___ Study material ___

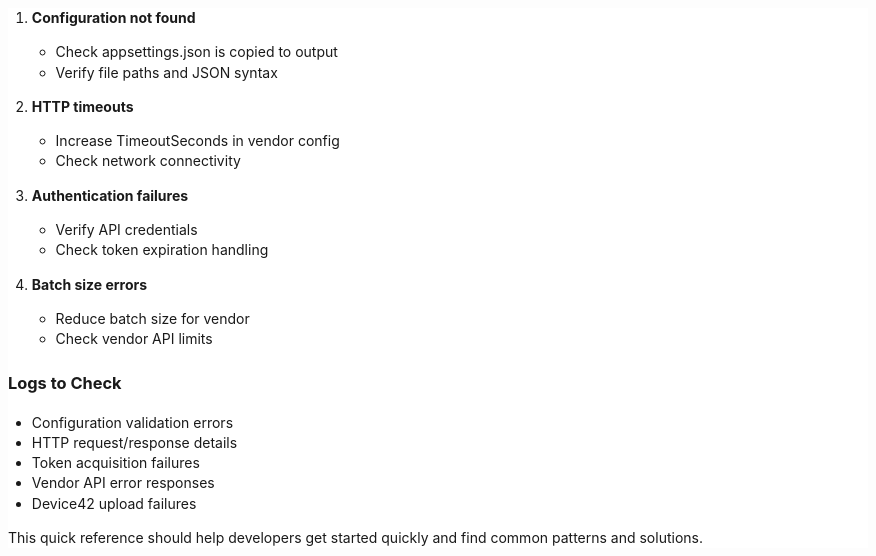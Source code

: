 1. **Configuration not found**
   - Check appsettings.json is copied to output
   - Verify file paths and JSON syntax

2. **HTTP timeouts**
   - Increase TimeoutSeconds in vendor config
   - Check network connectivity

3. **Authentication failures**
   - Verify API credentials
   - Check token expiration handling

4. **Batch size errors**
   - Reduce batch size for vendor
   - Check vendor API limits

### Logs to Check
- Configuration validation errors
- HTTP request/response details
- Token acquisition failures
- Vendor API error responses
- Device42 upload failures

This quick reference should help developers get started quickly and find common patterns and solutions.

___
___ Study material ___

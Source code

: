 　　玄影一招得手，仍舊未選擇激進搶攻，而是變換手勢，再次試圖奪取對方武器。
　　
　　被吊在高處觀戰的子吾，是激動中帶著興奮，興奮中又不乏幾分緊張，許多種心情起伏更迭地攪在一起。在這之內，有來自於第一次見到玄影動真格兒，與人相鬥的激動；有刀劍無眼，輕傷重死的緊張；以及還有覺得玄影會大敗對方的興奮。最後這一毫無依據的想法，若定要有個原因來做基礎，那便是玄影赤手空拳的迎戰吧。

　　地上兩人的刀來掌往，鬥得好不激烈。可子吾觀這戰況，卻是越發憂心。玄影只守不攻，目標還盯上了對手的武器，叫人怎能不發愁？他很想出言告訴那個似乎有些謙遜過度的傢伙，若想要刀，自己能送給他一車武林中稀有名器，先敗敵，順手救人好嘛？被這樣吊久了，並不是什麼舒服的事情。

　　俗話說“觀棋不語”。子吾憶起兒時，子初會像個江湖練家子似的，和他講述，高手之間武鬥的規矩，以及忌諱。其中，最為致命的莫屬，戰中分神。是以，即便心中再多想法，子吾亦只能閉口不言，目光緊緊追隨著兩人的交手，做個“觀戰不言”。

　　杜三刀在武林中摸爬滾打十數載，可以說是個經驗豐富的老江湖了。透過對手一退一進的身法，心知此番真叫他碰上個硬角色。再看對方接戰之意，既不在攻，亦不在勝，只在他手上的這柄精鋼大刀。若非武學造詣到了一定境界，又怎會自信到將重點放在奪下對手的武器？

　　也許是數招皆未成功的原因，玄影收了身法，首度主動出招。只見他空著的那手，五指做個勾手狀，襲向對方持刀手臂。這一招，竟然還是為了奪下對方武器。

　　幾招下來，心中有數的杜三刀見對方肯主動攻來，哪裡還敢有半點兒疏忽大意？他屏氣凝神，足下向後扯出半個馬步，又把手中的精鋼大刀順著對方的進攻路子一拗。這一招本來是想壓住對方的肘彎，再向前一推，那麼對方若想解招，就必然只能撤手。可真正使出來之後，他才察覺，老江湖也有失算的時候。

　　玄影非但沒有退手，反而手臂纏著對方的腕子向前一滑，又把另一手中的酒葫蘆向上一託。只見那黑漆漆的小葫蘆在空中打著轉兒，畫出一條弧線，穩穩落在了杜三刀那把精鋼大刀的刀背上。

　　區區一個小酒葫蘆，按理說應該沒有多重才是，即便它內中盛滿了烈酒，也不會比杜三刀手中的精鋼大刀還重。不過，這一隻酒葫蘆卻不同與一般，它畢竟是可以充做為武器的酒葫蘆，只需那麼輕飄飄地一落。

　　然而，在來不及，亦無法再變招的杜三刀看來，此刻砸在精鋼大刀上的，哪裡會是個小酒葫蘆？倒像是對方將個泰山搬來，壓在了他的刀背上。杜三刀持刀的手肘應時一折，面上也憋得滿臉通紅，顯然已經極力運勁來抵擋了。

___
___ Study material ___

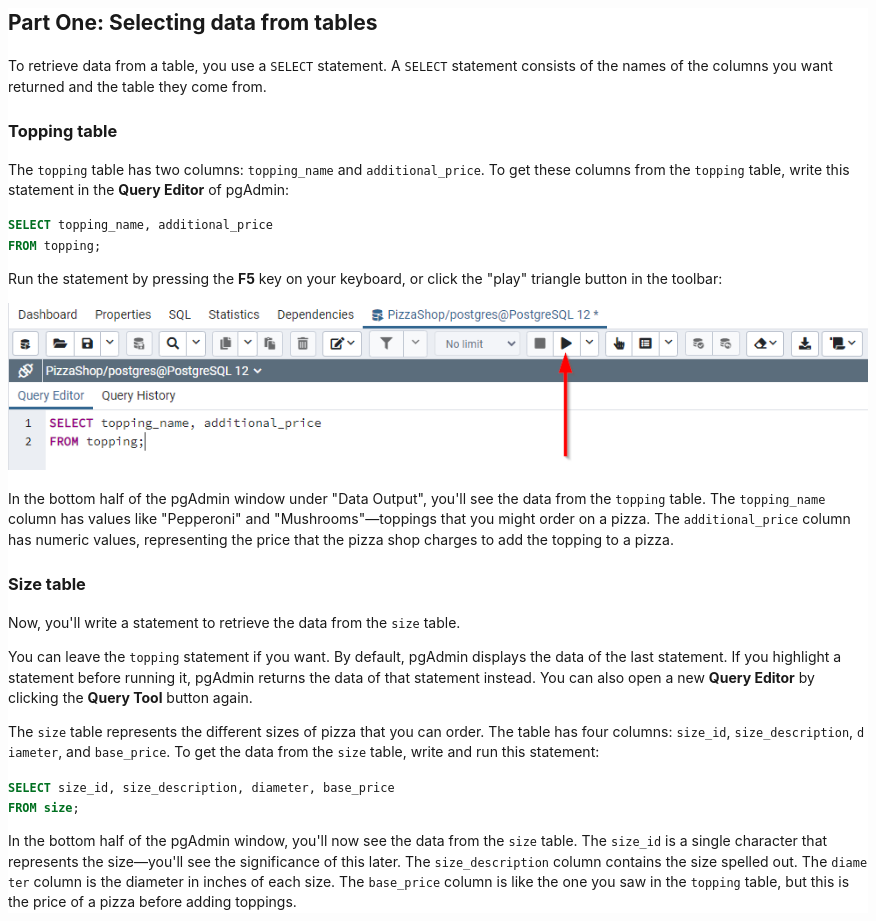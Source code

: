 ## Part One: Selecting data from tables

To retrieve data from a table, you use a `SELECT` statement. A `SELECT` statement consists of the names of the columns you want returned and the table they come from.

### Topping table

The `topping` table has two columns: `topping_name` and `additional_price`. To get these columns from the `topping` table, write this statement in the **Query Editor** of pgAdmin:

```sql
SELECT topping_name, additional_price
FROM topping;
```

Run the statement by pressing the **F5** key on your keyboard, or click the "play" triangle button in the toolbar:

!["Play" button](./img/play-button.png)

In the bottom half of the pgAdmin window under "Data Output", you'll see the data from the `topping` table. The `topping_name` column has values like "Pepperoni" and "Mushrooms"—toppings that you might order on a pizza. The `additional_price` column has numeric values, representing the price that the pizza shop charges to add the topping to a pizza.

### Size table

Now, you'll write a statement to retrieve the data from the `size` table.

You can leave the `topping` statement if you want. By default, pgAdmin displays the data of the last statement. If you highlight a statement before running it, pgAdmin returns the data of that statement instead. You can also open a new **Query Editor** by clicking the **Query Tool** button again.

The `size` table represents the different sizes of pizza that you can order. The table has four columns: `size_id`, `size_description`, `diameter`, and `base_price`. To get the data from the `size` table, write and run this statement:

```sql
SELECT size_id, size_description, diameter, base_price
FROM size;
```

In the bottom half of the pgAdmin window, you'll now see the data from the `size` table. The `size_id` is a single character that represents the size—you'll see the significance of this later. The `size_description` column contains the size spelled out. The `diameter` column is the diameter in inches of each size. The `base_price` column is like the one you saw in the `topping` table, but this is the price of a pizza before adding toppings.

___

• **Problem description**
Please copy out each line in the entries that mentions the string "like".

• **Response for this exercise**
In the bottom half of the pgAdmin window under "Data Output", you'll see the data from the `topping` table. The `topping_name` column has values like "Pepperoni" and "Mushrooms"—toppings that you might order on a pizza. The `additional_price` column has numeric values, representing the price that the pizza shop charges to add the topping to a pizza.
In the bottom half of the pgAdmin window, you'll now see the data from the `size` table. The `size_id` is a single character that represents the size—you'll see the significance of this later. The `size_description` column contains the size spelled out. The `diameter` column is the diameter in inches of each size. The `base_price` column is like the one you saw in the `topping` table, but this is the price of a pizza before adding toppings.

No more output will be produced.